Punching Shear Failure of Flat Slabs: A Comparison Between Finite Element Predictions and Experiments

B.T. Lim and P. Bhatt

Department of Civil Engineering, University of Glasgow, Glasgow, United Kingdom

Full Bibliographic Reference for this paper
B.T. Lim, P. Bhatt, "Punching Shear Failure of Flat Slabs: A Comparison Between Finite Element Predictions and Experiments", in B.H.V. Topping, (Editor), "Advances in Civil and Structural Engineering Computing for Practice", Civil-Comp Press, Edinburgh, UK, pp 163-173, 1998. doi:10.4203/ccp.56.5.2
Abstract
3-D non-linear finite element analysis based on a 20 node isoparametric element is used to predict the punching shear failure of flat slabs at an interior column-slab junction.
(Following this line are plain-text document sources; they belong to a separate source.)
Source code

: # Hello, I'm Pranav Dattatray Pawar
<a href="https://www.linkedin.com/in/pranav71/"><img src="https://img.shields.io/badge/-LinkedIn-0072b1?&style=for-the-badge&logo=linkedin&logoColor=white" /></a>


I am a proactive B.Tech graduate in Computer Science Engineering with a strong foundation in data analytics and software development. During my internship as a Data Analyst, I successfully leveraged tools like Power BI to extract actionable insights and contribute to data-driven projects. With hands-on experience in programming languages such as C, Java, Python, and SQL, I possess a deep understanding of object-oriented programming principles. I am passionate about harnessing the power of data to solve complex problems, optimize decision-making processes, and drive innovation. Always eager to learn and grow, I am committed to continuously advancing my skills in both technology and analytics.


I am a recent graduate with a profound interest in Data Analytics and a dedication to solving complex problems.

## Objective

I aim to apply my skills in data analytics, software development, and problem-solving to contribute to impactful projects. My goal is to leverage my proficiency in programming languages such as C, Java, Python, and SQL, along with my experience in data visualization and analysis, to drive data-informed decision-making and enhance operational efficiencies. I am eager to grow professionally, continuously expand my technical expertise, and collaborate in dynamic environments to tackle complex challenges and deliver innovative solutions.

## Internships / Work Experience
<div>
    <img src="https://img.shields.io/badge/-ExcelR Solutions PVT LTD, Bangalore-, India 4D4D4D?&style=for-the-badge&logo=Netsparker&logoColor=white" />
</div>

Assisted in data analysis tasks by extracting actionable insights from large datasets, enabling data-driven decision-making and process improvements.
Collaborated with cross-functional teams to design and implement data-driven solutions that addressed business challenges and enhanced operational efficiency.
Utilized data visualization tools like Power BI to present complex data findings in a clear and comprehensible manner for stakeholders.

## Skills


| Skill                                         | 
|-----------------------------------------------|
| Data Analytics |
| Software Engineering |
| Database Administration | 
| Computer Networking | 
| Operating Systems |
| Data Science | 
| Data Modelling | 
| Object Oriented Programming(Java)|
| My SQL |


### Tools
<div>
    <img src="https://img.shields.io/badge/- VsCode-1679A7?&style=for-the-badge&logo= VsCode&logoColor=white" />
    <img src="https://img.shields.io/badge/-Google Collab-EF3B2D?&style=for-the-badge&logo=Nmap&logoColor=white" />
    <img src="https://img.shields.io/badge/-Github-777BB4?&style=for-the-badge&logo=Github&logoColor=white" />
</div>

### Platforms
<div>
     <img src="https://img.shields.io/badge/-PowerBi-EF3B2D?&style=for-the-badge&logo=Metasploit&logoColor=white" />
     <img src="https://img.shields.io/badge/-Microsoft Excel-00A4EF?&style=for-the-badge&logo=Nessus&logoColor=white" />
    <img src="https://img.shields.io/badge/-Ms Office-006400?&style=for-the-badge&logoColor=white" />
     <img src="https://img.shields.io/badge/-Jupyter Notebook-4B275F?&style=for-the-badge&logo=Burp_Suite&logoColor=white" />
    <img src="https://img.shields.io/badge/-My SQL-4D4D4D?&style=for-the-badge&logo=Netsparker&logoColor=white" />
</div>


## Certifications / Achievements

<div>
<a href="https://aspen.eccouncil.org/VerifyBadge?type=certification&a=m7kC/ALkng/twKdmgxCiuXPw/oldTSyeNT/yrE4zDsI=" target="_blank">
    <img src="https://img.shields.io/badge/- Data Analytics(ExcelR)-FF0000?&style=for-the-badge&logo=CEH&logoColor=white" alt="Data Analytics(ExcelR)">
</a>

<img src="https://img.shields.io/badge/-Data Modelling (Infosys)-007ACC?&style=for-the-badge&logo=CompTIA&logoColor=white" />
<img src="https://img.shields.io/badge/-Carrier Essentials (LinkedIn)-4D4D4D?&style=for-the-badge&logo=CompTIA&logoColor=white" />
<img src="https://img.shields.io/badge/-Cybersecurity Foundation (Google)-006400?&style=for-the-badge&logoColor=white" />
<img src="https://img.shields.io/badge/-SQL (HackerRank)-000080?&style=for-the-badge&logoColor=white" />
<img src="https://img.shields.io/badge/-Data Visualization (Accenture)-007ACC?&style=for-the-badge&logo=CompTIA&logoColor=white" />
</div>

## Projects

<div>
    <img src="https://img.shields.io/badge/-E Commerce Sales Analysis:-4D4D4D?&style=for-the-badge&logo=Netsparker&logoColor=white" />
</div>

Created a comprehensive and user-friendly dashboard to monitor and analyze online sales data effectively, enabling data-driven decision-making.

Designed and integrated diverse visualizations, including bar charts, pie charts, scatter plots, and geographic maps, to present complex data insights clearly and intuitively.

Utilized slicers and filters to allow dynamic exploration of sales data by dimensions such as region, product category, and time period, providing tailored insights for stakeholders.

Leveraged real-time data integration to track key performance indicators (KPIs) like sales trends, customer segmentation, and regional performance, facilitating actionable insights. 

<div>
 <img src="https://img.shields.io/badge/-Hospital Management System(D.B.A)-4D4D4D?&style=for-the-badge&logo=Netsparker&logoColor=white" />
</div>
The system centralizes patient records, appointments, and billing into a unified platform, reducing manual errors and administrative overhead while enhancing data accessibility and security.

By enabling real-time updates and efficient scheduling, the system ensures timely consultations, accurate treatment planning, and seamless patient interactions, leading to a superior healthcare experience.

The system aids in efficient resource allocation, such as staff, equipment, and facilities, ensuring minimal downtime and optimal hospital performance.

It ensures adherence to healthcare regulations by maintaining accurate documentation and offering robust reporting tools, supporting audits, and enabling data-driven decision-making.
Nearly 90 slabs covering a very wide range of variables including slabs with and without shear reinforcement and tested by different investigators were analysed . A non-linear elastic isotropic model, proposed by Kotsovos, is used to model concrete behaviour, while steel is modelled as an embedded element exhibiting elastic-perfectly plastic response. Allowance is made for shear retention in concrete after cracking and also for tension stiffening. Only fixed direction, smeared cracking modelling is adopted. Particular attention was paid to ensure that the predicted mode of failure as judged by crack pattern, strain in steel and concrete corresponded closely to that observed in the experiments. Good agreement was observed between predicted ultimate load and the experimentally measured load. It is concluded that the present program can confidently be used to predict the failure load in practice.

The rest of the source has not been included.